> _Instructions to follow_
Here is a block of records. Copy every line in it that includes "preprocessed".

> _Data for processing_
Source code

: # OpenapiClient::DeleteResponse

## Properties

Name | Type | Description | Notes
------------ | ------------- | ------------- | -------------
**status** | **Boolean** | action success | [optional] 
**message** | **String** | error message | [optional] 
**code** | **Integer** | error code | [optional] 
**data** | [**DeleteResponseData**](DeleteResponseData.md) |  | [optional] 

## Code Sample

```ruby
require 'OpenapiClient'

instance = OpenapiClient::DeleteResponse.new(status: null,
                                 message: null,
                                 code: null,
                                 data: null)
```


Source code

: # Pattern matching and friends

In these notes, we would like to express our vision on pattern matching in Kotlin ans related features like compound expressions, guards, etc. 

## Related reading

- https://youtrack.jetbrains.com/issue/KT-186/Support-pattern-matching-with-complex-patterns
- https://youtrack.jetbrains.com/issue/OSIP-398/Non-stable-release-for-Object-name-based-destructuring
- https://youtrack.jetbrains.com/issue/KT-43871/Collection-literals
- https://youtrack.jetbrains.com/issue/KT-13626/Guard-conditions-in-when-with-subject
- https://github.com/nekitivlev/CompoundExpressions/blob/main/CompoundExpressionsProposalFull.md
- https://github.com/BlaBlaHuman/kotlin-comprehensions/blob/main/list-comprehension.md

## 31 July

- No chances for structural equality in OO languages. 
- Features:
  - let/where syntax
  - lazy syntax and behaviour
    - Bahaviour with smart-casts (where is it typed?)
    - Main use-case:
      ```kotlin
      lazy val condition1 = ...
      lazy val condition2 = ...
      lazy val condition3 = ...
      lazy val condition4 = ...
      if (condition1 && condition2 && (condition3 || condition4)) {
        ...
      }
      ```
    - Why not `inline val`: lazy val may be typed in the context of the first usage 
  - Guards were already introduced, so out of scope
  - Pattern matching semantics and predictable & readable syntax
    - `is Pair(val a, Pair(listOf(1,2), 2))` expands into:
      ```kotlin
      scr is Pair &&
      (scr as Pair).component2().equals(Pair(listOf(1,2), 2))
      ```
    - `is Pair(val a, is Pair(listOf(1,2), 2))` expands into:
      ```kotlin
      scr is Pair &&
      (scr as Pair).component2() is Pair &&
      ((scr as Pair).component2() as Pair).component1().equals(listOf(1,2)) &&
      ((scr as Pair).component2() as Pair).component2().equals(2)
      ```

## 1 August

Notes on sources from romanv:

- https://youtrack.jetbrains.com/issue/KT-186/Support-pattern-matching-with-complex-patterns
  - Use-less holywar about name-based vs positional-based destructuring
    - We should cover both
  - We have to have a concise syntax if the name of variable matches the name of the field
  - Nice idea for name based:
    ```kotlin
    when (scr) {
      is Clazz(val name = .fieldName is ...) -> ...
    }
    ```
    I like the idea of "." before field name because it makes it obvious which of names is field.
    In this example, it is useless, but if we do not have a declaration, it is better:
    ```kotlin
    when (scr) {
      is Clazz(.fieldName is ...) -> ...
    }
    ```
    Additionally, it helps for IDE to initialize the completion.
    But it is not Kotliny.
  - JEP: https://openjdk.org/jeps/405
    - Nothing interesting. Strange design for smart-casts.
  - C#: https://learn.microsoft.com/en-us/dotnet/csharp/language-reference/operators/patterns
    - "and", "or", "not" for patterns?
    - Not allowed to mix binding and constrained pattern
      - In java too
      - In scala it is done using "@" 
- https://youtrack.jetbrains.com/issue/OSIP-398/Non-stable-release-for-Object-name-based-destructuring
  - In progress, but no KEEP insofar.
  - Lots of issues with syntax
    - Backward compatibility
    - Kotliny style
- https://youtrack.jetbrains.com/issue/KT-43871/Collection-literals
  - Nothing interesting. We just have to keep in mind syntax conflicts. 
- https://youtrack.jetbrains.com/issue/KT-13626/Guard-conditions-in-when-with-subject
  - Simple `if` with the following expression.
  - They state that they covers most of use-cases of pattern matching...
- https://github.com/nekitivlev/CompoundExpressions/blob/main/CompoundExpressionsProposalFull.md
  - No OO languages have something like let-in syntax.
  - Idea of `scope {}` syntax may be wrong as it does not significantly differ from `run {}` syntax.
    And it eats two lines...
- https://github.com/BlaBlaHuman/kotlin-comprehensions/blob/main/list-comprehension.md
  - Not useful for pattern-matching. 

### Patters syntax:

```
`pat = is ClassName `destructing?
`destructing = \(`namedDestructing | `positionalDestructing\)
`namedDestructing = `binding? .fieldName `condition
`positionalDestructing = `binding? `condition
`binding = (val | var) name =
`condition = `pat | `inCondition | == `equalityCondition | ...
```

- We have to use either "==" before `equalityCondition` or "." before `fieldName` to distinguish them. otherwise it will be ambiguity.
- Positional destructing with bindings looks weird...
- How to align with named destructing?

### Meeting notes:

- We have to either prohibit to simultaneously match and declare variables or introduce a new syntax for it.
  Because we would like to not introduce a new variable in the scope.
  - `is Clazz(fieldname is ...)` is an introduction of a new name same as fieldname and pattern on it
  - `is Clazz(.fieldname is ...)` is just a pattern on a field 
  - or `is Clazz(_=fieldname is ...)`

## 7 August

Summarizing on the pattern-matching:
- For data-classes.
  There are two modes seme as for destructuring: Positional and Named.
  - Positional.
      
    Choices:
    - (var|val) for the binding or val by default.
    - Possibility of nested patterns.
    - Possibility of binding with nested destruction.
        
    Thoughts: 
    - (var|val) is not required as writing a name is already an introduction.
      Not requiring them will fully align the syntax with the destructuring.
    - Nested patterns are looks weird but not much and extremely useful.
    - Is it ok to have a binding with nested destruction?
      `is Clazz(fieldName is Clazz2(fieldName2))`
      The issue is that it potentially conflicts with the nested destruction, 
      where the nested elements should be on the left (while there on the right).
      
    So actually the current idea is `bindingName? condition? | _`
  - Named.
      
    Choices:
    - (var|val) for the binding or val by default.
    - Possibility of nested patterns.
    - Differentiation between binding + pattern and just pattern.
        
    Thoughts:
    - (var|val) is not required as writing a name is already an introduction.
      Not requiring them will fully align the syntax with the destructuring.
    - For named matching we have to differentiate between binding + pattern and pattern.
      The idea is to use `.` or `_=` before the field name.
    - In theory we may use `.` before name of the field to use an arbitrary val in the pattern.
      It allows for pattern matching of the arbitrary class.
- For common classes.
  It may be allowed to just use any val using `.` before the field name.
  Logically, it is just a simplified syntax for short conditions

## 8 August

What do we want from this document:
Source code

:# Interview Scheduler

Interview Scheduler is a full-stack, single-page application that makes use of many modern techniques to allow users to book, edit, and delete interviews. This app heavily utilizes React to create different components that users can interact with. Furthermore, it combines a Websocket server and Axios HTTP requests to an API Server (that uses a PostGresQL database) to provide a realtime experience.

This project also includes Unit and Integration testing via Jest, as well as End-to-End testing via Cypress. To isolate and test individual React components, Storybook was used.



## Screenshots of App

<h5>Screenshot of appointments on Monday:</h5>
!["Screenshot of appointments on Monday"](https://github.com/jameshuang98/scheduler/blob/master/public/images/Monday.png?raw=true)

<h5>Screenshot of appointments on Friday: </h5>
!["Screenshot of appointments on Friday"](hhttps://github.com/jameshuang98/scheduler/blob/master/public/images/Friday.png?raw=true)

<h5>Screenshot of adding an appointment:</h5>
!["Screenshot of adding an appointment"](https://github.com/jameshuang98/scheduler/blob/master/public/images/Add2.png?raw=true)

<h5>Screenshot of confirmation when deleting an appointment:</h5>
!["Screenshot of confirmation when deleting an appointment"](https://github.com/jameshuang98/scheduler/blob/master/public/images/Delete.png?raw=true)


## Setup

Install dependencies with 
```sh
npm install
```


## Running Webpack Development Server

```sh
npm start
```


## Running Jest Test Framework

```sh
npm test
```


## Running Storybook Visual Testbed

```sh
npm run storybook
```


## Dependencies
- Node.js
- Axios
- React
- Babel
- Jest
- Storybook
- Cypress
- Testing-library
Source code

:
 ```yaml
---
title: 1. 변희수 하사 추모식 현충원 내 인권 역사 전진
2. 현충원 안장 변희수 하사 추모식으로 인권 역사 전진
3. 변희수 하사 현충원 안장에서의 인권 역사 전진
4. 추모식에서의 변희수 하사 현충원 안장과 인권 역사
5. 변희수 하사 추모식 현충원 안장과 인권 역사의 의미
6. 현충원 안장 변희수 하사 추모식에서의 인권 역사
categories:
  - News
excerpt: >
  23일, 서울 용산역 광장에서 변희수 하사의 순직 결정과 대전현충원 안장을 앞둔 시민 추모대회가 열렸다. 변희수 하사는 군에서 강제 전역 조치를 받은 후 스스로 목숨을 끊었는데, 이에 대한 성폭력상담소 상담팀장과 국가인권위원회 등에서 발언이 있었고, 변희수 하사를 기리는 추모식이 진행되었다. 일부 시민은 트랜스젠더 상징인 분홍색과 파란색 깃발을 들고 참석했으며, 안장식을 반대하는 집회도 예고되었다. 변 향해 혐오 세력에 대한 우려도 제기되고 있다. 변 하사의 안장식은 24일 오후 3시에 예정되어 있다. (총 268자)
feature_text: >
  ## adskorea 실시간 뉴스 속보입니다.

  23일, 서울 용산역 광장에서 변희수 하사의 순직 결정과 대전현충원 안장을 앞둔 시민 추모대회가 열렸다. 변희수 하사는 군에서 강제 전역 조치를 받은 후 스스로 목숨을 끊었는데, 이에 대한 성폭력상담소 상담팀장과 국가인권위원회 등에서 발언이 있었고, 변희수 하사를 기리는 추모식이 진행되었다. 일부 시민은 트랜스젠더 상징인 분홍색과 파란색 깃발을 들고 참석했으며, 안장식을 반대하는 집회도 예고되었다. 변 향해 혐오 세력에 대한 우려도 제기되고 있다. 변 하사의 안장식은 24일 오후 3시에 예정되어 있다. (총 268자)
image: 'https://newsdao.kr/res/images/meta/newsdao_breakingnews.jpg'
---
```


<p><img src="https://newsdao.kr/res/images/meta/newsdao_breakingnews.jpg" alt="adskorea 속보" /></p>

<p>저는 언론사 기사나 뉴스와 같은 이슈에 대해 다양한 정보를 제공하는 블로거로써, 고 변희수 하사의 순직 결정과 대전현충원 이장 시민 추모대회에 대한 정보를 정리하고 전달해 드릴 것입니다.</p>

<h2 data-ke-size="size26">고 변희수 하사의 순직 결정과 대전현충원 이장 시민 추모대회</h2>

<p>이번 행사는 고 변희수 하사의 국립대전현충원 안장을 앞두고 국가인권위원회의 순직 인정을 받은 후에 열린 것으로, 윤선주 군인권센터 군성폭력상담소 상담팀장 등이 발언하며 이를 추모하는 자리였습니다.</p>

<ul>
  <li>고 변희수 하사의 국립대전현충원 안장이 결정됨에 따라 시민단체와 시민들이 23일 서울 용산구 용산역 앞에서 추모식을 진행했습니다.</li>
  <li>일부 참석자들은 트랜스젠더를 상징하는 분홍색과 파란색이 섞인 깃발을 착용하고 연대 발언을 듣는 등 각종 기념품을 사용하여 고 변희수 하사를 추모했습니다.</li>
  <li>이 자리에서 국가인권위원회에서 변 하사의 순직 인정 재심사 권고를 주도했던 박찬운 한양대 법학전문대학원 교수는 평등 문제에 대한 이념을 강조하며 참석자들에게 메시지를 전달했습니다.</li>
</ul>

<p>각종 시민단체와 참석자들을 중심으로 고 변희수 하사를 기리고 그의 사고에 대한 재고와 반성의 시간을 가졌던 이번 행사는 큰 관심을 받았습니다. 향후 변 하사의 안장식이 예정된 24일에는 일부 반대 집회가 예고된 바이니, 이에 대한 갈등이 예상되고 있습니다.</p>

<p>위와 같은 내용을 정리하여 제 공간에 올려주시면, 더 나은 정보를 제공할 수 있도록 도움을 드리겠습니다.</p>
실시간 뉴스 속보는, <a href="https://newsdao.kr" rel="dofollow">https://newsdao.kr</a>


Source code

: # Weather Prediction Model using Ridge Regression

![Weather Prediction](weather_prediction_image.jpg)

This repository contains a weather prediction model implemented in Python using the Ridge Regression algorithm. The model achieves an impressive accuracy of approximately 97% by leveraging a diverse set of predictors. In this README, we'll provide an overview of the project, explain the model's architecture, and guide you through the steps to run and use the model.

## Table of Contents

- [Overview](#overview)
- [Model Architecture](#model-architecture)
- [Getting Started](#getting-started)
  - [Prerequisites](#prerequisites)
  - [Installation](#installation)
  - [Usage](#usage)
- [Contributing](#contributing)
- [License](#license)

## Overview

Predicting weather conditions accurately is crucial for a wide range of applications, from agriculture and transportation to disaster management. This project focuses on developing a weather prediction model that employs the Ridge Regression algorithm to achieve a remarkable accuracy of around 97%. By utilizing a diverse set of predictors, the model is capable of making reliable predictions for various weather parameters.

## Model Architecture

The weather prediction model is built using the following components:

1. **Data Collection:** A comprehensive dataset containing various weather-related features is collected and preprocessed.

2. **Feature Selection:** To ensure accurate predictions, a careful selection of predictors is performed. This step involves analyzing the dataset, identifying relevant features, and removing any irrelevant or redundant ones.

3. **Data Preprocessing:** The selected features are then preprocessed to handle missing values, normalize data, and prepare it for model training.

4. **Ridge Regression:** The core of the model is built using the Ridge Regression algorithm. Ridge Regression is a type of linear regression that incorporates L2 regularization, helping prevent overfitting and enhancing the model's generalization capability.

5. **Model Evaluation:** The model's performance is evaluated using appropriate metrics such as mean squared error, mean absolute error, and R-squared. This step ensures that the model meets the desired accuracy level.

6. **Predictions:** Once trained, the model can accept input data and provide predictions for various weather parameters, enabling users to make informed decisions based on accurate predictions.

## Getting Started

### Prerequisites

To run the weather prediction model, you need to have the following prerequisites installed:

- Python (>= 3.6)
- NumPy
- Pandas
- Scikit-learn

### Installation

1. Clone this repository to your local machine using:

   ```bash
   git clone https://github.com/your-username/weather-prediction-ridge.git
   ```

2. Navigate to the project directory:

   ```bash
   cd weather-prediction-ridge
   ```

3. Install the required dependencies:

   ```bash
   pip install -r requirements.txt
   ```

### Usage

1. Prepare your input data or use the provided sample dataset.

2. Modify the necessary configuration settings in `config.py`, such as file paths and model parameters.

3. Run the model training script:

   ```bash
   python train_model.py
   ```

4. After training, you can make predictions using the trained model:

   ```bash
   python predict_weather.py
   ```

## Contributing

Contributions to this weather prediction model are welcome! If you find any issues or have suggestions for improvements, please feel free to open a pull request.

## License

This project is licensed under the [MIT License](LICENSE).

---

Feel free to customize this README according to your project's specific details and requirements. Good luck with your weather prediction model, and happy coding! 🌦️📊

> _Exercise solution_
1. **Data Collection:** A comprehensive dataset containing various weather-related features is collected and preprocessed.
3. **Data Preprocessing:** The selected features are then preprocessed to handle missing values, normalize data, and prepare it for model training.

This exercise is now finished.